Thank you for this post Jennifer. Wouldn't it be great if all young people were offered intentional opportunities to find flow in school as well as in programs? Having the ability to have control, the ability to establish clear goals for one's self, receive direct feedback, and the luxury of losing one's sense of self-consciousness is really how all human beings learn best.

Kate Walker said:

Thanks for the great post on a great concept, Jennifer! I have to add that my mentor Reed Larson (who’s mentor was Mihaly Csikszentmihalyi) has found youth program to be the ideal arena for young people to experience flow. As you note, flow is that “sweet spot” where the level of challenge and ability are matched. In school teens report being challenged, but not motivated; with friends they are motivated, but not challenged. Turns out youth programs are the one context in teens' lives where they consistently experience high motivation in challenging activities (Larson, 2000).

Carrie Olson said:

Thank you for bringing forth the concept of flow in your post, Jennifer. I am intrigued by how flow might also be influenced by our brain development and decision making abilities. How do you think age impacts the experience of flow? Are there curtain periods of time that "being caught up in the flow or an altered sense of time" is easier or more important to do? Thanks again for this discussion!

jennifer skuza said:

Hi Cece -

Thanks for chiming in with your comments. That point about losing one's sense of self-consciousness is imperative in my opinion. Feeling like everyone is watching you (and/or judging you) can be a major roadblock to flow and can be difficult to overcome. Over the years, I have collected stories about those pivotal moments that have helped youth shed their self-consciousness. Very powerful.

Colleen said:

Ah, flow. One of my favorite concepts as it relates to youth development. I wish it were more well-known in edcuational circles. I've sadly seen so many young people shut down just as their having a "flow moment" in school classrooms. It's these moments that keep me energized and fresh as a youthworker....reminding me why I do what I do, but are also truly humbling. Sure, there are many things we can do on our end to create and encourage opportunities for young people to experience flow, but often (at least in my own experience) these moments occur spontaneously and without initial recognition.

Jerilyn Ezaki said:

I have always been interested in the concept of flow and it is go good to see that you are bringing to our attention as youth development/youthwork professionals.

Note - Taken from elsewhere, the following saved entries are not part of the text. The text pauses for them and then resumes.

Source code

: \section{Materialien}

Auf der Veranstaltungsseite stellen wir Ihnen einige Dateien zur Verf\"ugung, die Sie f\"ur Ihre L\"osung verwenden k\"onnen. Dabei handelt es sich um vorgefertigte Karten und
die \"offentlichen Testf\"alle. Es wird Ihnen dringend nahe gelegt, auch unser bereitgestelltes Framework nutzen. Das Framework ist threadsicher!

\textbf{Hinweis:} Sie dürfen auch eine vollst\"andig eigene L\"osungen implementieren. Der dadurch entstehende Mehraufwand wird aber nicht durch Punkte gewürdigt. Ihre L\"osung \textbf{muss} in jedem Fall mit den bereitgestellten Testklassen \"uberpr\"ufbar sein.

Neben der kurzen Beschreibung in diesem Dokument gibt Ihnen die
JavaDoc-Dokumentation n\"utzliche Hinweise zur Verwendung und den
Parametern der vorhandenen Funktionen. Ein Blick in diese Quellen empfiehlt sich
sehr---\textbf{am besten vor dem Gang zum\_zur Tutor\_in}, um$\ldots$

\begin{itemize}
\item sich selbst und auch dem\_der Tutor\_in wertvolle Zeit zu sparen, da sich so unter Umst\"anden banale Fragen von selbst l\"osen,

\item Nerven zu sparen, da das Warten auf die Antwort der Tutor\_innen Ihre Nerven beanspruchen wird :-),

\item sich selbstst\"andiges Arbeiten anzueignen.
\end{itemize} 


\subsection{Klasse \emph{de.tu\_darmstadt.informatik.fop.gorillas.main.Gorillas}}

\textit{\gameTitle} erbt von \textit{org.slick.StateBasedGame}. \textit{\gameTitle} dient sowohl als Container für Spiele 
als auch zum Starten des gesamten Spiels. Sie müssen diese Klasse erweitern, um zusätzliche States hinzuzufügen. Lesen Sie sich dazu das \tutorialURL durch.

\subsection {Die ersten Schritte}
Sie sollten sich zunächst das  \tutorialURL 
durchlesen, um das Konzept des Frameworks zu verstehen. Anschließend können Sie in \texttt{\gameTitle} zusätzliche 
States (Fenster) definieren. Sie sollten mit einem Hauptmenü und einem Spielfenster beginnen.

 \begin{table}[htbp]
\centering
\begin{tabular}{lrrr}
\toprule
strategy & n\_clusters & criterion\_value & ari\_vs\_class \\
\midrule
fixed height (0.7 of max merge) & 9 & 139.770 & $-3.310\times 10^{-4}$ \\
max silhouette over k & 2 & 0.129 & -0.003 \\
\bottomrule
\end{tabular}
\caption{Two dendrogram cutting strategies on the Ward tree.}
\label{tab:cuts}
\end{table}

I think youth workers experience this when they are working with youth who are engaged in their work.

I am involved with the Shine On! Youth Editorial Board right now and we have two hour meetings twice a month in the evening. Sometimes I think, "oh I have to work tonight", but when I am with the youth and they are totally involved in editing or other activities, the time goes by so quickly that I am surprised when it is 8pm and I still feel good energy. That is flow for me and for the students too.

jennifer skuza said:

Hi Carrie –

Your question about age is very interesting. I cannot help but think about young children and how uninhibited they can be in their “play”. It is as if flow comes naturally for them. I think we can learn a lot about flow by observing and studying young children.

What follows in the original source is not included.